Work required -
Would you return the lines from the one that contains "from $(1,1)$." to the last line of the entries below, exactly and with nothing added?

---------- Exercise data

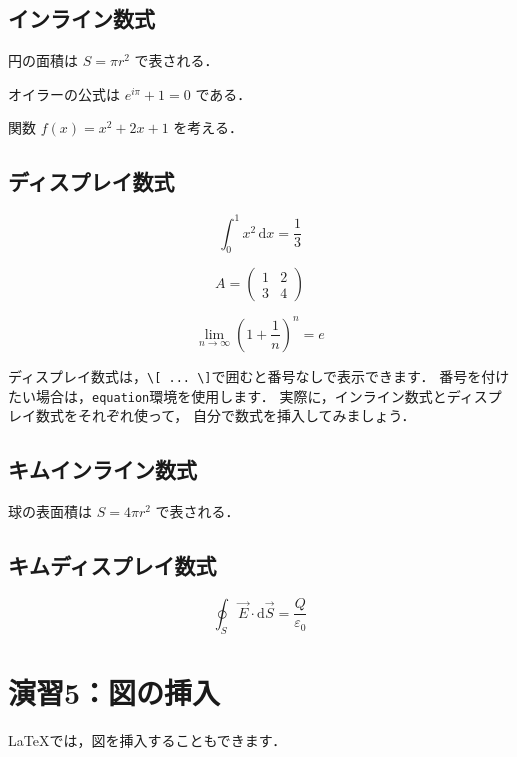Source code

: \documentclass[a4paper,twocolumn,pdflatex,ja=standard]{bxjsarticle}
\newcommand{\dif}{\mathrm{d}}
\begin{document}
\subsection*{インライン数式}
円の面積は $S=\pi r^2$ で表される．

オイラーの公式は $e^{i\pi}+1=0$ である．

関数 $f(x)=x^2+2x+1$ を考える．

\subsection*{ディスプレイ数式}
\begin{equation}
\int_{0}^{1} x^2\,\dif x=\frac{1}{3}
\label{eq:integral}
\end{equation}

\begin{equation}
A=
\begin{pmatrix}
1 & 2\\
3 & 4
\end{pmatrix}
\label{eq:matrix}
\end{equation}

\begin{equation}
\lim_{n\to\infty}
{\left(1+\frac{1}{n}\right)}^n=e
\label{eq:euler}
\end{equation}

ディスプレイ数式は，\verb|\[ ... \]|で囲むと番号なしで表示できます．
番号を付けたい場合は，\verb|equation|環境を使用します．
実際に，インライン数式とディスプレイ数式をそれぞれ使って，
自分で数式を挿入してみましょう．


\subsection*{キムインライン数式}
球の表面積は $S=4\pi r^2$ で表される．

\subsection*{キムディスプレイ数式}
\begin{equation}
\oint_{S} \vec{E}\cdot \dif\vec{S}
=\frac{Q}{\varepsilon_0}
\label{eq:gauss}
\end{equation}


\section*{演習5：図の挿入}
LaTeXでは，図を挿入することもできます．
\end{document}
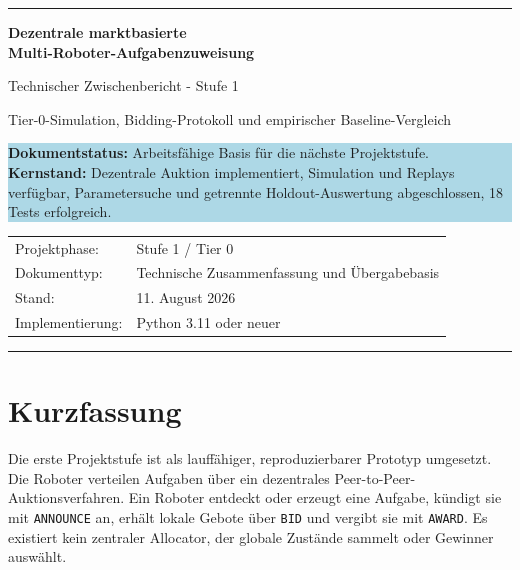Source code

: \documentclass[11pt,a4paper]{article}
\newcommand{\statusbox}[1]{%
  \begin{center}
    \colorbox{lightblue}{\parbox{0.92\linewidth}{#1}}
  \end{center}
}
\begin{document}
\hypersetup{pageanchor=false}
\begin{titlepage}
  \thispagestyle{empty}
  \vspace*{1.4cm}
  {\color{projectteal}\rule{\textwidth}{3pt}}

  \vspace{1.2cm}
  {\Huge\bfseries\color{projectblue}
    Dezentrale marktbasierte\\[0.25em]
    Multi-Roboter-Aufgabenzuweisung\par}

  \vspace{0.7cm}
  {\LARGE Technischer Zwischenbericht - Stufe 1\par}

  \vspace{0.45cm}
  {\large Tier-0-Simulation, Bidding-Protokoll und empirischer Baseline-Vergleich\par}

  \vfill

  \statusbox{
    \textbf{Dokumentstatus:} Arbeitsfähige Basis für die nächste Projektstufe.\\[0.35em]
    \textbf{Kernstand:} Dezentrale Auktion implementiert, Simulation und Replays verfügbar,
    Parametersuche und getrennte Holdout-Auswertung abgeschlossen, 18 Tests erfolgreich.
  }

  \vfill
  \begin{tabular}{@{}ll@{}}
    Projektphase: & Stufe 1 / Tier 0\\
    Dokumenttyp: & Technische Zusammenfassung und Übergabebasis\\
    Stand: & 11. August 2026\\
    Implementierung: & Python 3.11 oder neuer
  \end{tabular}

  \vspace{1.2cm}
  {\color{projectteal}\rule{\textwidth}{3pt}}
\end{titlepage}

\hypersetup{pageanchor=true}
\begingroup
\small
\setlength{\parskip}{0pt}
\tableofcontents
\endgroup
\clearpage
{}

\section{Kurzfassung}

Die erste Projektstufe ist als lauffähiger, reproduzierbarer Prototyp umgesetzt. Die
Roboter verteilen Aufgaben über ein dezentrales Peer-to-Peer-Auktionsverfahren. Ein
Roboter entdeckt oder erzeugt eine Aufgabe, kündigt sie mit \texttt{ANNOUNCE} an,
erhält lokale Gebote über \texttt{BID} und vergibt sie mit \texttt{AWARD}. Es existiert
kein zentraler Allocator, der globale Zustände sammelt oder Gewinner auswählt.
\end{document}
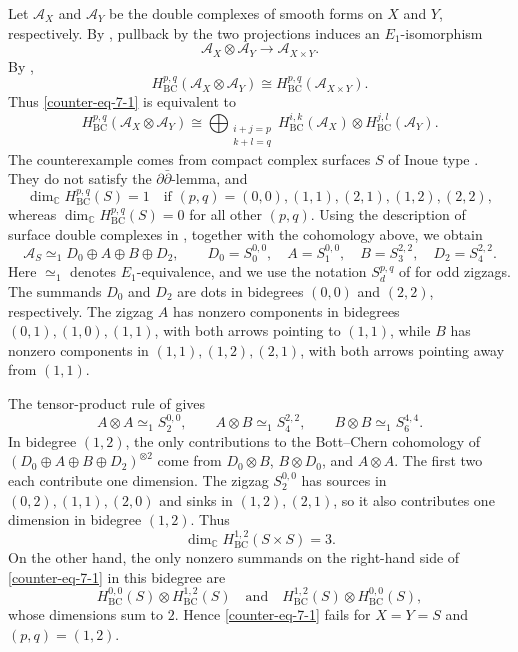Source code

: \documentclass[11pt]{amsart}
\numberwithin{equation}{section}
\theoremstyle{plain}
\theoremstyle{definition}
\begin{document}
Let $\mathcal A_X$ and $\mathcal A_Y$ be the double complexes of smooth
forms on $X$ and $Y$, respectively.  By \cite{GH}, pullback by the two
projections induces an $E_1$-isomorphism
\[
\mathcal A_X\otimes\mathcal A_Y\longrightarrow\mathcal A_{X\times Y}.
\]
By \cite[Lemma 2.4]{Se21},
\[
H_{\mathrm{BC}}^{p,q}(\mathcal A_X\otimes\mathcal A_Y)
\cong H_{\mathrm{BC}}^{p,q}(\mathcal A_{X\times Y}).
\]
Thus \eqref{counter-eq-7-1} is equivalent to
\begin{equation*}%
H_{\mathrm{BC}}^{p,q}(\mathcal{A}_X \otimes\mathcal{A}_Y) \cong
\bigoplus_{\substack{i+j=p \\ k+l=q}}
H_{\mathrm{BC}}^{i,k}(\mathcal A_X) \otimes
H_{\mathrm{BC}}^{j,l}(\mathcal A_Y).
\end{equation*}
The counterexample comes from compact complex surfaces $S$ of Inoue type
\cite[\S~3]{ADT}.  They do not satisfy the $\partial\bar\partial$-lemma, and
\[
\dim_{\mathbb C}H^{p,q}_{\mathrm{BC}}(S)=1
\quad\text{if }(p,q)=(0,0),(1,1),(2,1),(1,2),(2,2),
\]
whereas $\dim_{\mathbb C}H^{p,q}_{\mathrm{BC}}(S)=0$ for all other
$(p,q)$.
Using the description of surface double complexes in
\cite[Remark 19]{S1}, together with the cohomology above, we obtain
\[
\mathcal A_S\simeq_1 D_0\oplus A\oplus B\oplus D_2,
\qquad
D_0=S_0^{0,0},\quad A=S_1^{0,0},\quad
B=S_3^{2,2},\quad D_2=S_4^{2,2}.
\]
Here $\simeq_1$ denotes $E_1$-equivalence, and we use the notation
$S_d^{p,q}$ of \cite[\S~2]{S1} for odd zigzags.  The summands $D_0$ and $D_2$
are dots in bidegrees $(0,0)$ and $(2,2)$, respectively.  The zigzag $A$ has nonzero components in bidegrees
$(0,1),(1,0),(1,1)$, with both arrows pointing to $(1,1)$, while $B$ has
nonzero components in $(1,1),(1,2),(2,1)$, with both arrows pointing away
from $(1,1)$.

The tensor-product rule of \cite[Proposition 16]{S1} gives
\[
A\otimes A\simeq_1 S_2^{0,0},\qquad
A\otimes B\simeq_1 S_4^{2,2},\qquad
B\otimes B\simeq_1 S_6^{4,4}.
\]
In bidegree $(1,2)$, the only contributions to the Bott--Chern cohomology
of $(D_0\oplus A\oplus B\oplus D_2)^{\otimes2}$ come from
$D_0\otimes B$, $B\otimes D_0$, and $A\otimes A$.
The first two each contribute one dimension.  The zigzag $S_2^{0,0}$
has sources in $(0,2),(1,1),(2,0)$ and sinks in $(1,2),(2,1)$,
so it also contributes one dimension in bidegree $(1,2)$.
Thus
\[
\dim_{\mathbb C}H_{\mathrm{BC}}^{1,2}(S\times S)=3.
\]
On the other hand, the only nonzero summands on the right-hand side of
\eqref{counter-eq-7-1} in this bidegree are
\[
H_{\mathrm{BC}}^{0,0}(S)\otimes H_{\mathrm{BC}}^{1,2}(S)
\quad\text{and}\quad
H_{\mathrm{BC}}^{1,2}(S)\otimes H_{\mathrm{BC}}^{0,0}(S),
\]
whose dimensions sum to $2$.  Hence \eqref{counter-eq-7-1} fails for
$X=Y=S$ and $(p,q)=(1,2)$.
\end{document}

--------------------

Reply to the task -
from $(1,1)$.

The tensor-product rule of \cite[Proposition 16]{S1} gives
\[
A\otimes A\simeq_1 S_2^{0,0},\qquad
A\otimes B\simeq_1 S_4^{2,2},\qquad
B\otimes B\simeq_1 S_6^{4,4}.
\]
In bidegree $(1,2)$, the only contributions to the Bott--Chern cohomology
of $(D_0\oplus A\oplus B\oplus D_2)^{\otimes2}$ come from
$D_0\otimes B$, $B\otimes D_0$, and $A\otimes A$.
The first two each contribute one dimension.  The zigzag $S_2^{0,0}$
has sources in $(0,2),(1,1),(2,0)$ and sinks in $(1,2),(2,1)$,
so it also contributes one dimension in bidegree $(1,2)$.
Thus
\[
\dim_{\mathbb C}H_{\mathrm{BC}}^{1,2}(S\times S)=3.
\]
On the other hand, the only nonzero summands on the right-hand side of
\eqref{counter-eq-7-1} in this bidegree are
\[
H_{\mathrm{BC}}^{0,0}(S)\otimes H_{\mathrm{BC}}^{1,2}(S)
\quad\text{and}\quad
H_{\mathrm{BC}}^{1,2}(S)\otimes H_{\mathrm{BC}}^{0,0}(S),
\]
whose dimensions sum to $2$.  Hence \eqref{counter-eq-7-1} fails for
$X=Y=S$ and $(p,q)=(1,2)$.
\end{document}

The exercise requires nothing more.